What the task asks
Write out each entry once more so that it matches the original exactly.

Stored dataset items

*** Begin section ***

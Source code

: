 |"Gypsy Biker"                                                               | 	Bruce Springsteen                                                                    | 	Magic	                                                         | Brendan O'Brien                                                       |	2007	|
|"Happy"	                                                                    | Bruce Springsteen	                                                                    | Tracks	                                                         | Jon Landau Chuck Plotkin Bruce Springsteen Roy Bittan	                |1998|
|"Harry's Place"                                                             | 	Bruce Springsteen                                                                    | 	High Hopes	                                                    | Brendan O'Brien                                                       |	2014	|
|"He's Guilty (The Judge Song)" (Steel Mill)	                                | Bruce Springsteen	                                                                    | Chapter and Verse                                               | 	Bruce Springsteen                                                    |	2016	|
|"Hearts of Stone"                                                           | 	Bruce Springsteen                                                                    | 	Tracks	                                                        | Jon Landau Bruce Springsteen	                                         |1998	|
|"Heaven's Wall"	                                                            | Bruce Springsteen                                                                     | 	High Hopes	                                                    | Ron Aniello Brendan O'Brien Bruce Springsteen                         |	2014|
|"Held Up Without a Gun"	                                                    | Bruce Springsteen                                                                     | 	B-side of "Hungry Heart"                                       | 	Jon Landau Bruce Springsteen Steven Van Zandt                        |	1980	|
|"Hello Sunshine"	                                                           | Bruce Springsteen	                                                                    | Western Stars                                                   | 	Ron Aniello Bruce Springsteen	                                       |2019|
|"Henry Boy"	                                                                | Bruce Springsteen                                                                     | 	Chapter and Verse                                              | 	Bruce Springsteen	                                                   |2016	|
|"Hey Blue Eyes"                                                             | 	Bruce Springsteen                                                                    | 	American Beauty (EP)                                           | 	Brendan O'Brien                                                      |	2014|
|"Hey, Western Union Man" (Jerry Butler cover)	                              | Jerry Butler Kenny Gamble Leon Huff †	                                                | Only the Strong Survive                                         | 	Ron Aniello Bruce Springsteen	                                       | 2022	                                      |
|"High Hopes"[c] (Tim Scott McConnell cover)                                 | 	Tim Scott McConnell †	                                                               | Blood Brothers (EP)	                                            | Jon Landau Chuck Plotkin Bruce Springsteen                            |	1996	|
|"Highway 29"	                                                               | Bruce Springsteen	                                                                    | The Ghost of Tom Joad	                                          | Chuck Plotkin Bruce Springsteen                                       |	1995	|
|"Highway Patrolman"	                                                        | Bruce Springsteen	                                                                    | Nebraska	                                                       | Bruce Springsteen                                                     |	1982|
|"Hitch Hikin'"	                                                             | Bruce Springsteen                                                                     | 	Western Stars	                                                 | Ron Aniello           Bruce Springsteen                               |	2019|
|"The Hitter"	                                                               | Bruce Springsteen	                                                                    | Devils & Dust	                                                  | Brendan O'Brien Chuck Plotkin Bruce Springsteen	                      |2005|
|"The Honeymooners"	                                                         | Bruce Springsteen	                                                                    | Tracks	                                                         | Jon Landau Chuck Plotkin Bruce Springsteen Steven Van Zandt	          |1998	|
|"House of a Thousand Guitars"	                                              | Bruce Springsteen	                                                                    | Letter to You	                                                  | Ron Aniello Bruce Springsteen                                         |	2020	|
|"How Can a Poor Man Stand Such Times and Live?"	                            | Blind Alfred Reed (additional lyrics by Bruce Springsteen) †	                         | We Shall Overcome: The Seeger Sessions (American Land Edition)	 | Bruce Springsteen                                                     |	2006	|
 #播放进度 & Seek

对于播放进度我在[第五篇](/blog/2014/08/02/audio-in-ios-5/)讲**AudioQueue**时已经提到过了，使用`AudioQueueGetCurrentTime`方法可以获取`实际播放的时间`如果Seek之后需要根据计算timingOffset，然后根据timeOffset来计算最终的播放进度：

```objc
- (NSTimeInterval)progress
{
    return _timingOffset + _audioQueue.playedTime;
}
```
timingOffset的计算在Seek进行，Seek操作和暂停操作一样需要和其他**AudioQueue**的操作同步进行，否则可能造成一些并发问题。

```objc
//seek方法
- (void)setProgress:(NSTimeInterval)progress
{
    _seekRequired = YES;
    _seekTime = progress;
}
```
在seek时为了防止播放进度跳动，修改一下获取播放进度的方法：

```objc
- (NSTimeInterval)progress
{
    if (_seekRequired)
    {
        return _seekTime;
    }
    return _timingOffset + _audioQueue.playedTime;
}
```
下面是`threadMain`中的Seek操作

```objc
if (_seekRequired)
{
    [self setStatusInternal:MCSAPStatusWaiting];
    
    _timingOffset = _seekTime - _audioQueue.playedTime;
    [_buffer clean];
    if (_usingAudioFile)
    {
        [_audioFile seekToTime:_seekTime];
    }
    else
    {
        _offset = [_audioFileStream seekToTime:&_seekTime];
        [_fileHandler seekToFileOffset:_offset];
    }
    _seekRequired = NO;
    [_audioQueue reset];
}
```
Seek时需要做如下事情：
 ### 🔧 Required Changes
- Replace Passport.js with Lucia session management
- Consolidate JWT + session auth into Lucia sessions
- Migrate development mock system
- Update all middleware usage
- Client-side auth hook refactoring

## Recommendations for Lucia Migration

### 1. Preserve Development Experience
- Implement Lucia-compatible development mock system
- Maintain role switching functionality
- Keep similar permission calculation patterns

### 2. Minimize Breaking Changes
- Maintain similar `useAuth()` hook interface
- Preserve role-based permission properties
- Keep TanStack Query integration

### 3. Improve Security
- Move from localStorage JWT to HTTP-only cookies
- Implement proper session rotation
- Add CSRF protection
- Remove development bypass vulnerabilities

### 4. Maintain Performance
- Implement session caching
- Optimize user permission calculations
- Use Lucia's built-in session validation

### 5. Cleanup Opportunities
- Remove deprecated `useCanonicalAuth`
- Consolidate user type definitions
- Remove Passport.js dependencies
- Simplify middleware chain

*** End section ***

Response
Source code

: |"Gypsy Biker"                                                               | 	Bruce Springsteen                                                                    | 	Magic	                                                         | Brendan O'Brien                                                       |	2007	|
|"Happy"	                                                                    | Bruce Springsteen	                                                                    | Tracks	                                                         | Jon Landau Chuck Plotkin Bruce Springsteen Roy Bittan	                |1998|
|"Harry's Place"                                                             | 	Bruce Springsteen                                                                    | 	High Hopes	                                                    | Brendan O'Brien                                                       |	2014	|
|"He's Guilty (The Judge Song)" (Steel Mill)	                                | Bruce Springsteen	                                                                    | Chapter and Verse                                               | 	Bruce Springsteen                                                    |	2016	|
|"Hearts of Stone"                                                           | 	Bruce Springsteen                                                                    | 	Tracks	                                                        | Jon Landau Bruce Springsteen	                                         |1998	|
|"Heaven's Wall"	                                                            | Bruce Springsteen                                                                     | 	High Hopes	                                                    | Ron Aniello Brendan O'Brien Bruce Springsteen                         |	2014|
|"Held Up Without a Gun"	                                                    | Bruce Springsteen                                                                     | 	B-side of "Hungry Heart"                                       | 	Jon Landau Bruce Springsteen Steven Van Zandt                        |	1980	|
|"Hello Sunshine"	                                                           | Bruce Springsteen	                                                                    | Western Stars                                                   | 	Ron Aniello Bruce Springsteen	                                       |2019|
|"Henry Boy"	                                                                | Bruce Springsteen                                                                     | 	Chapter and Verse                                              | 	Bruce Springsteen	                                                   |2016	|
|"Hey Blue Eyes"                                                             | 	Bruce Springsteen                                                                    | 	American Beauty (EP)                                           | 	Brendan O'Brien                                                      |	2014|
|"Hey, Western Union Man" (Jerry Butler cover)	                              | Jerry Butler Kenny Gamble Leon Huff †	                                                | Only the Strong Survive                                         | 	Ron Aniello Bruce Springsteen	                                       | 2022	                                      |
|"High Hopes"[c] (Tim Scott McConnell cover)                                 | 	Tim Scott McConnell †	                                                               | Blood Brothers (EP)	                                            | Jon Landau Chuck Plotkin Bruce Springsteen                            |	1996	|
|"Highway 29"	                                                               | Bruce Springsteen	                                                                    | The Ghost of Tom Joad	                                          | Chuck Plotkin Bruce Springsteen                                       |	1995	|
|"Highway Patrolman"	                                                        | Bruce Springsteen	                                                                    | Nebraska	                                                       | Bruce Springsteen                                                     |	1982|
|"Hitch Hikin'"	                                                             | Bruce Springsteen                                                                     | 	Western Stars	                                                 | Ron Aniello           Bruce Springsteen                               |	2019|
|"The Hitter"	                                                               | Bruce Springsteen	                                                                    | Devils & Dust	                                                  | Brendan O'Brien Chuck Plotkin Bruce Springsteen	                      |2005|
|"The Honeymooners"	                                                         | Bruce Springsteen	                                                                    | Tracks	                                                         | Jon Landau Chuck Plotkin Bruce Springsteen Steven Van Zandt	          |1998	|
|"House of a Thousand Guitars"	                                              | Bruce Springsteen	                                                                    | Letter to You	                                                  | Ron Aniello Bruce Springsteen                                         |	2020	|
|"How Can a Poor Man Stand Such Times and Live?"	                            | Blind Alfred Reed (additional lyrics by Bruce Springsteen) †	                         | We Shall Overcome: The Seeger Sessions (American Land Edition)	 | Bruce Springsteen                                                     |	2006	|
 #播放进度 & Seek

对于播放进度我在[第五篇](/blog/2014/08/02/audio-in-ios-5/)讲**AudioQueue**时已经提到过了，使用`AudioQueueGetCurrentTime`方法可以获取`实际播放的时间`如果Seek之后需要根据计算timingOffset，然后根据timeOffset来计算最终的播放进度：

```objc
- (NSTimeInterval)progress
{
    return _timingOffset + _audioQueue.playedTime;
}
```
timingOffset的计算在Seek进行，Seek操作和暂停操作一样需要和其他**AudioQueue**的操作同步进行，否则可能造成一些并发问题。

```objc
//seek方法
- (void)setProgress:(NSTimeInterval)progress
{
    _seekRequired = YES;
    _seekTime = progress;
}
```
在seek时为了防止播放进度跳动，修改一下获取播放进度的方法：

```objc
- (NSTimeInterval)progress
{
    if (_seekRequired)
    {
        return _seekTime;
    }
    return _timingOffset + _audioQueue.playedTime;
}
```
下面是`threadMain`中的Seek操作

```objc
if (_seekRequired)
{
    [self setStatusInternal:MCSAPStatusWaiting];
    
    _timingOffset = _seekTime - _audioQueue.playedTime;
    [_buffer clean];
    if (_usingAudioFile)
    {
        [_audioFile seekToTime:_seekTime];
    }
    else
    {
        _offset = [_audioFileStream seekToTime:&_seekTime];
        [_fileHandler seekToFileOffset:_offset];
    }
    _seekRequired = NO;
    [_audioQueue reset];
}
```
Seek时需要做如下事情：
 ### 🔧 Required Changes
- Replace Passport.js with Lucia session management
- Consolidate JWT + session auth into Lucia sessions
- Migrate development mock system
- Update all middleware usage
- Client-side auth hook refactoring

## Recommendations for Lucia Migration

### 1. Preserve Development Experience
- Implement Lucia-compatible development mock system
- Maintain role switching functionality
- Keep similar permission calculation patterns

### 2. Minimize Breaking Changes
- Maintain similar `useAuth()` hook interface
- Preserve role-based permission properties
- Keep TanStack Query integration

### 3. Improve Security
- Move from localStorage JWT to HTTP-only cookies
- Implement proper session rotation
- Add CSRF protection
- Remove development bypass vulnerabilities

### 4. Maintain Performance
- Implement session caching
- Optimize user permission calculations
- Use Lucia's built-in session validation

### 5. Cleanup Opportunities
- Remove deprecated `useCanonicalAuth`
- Consolidate user type definitions
- Remove Passport.js dependencies
- Simplify middleware chain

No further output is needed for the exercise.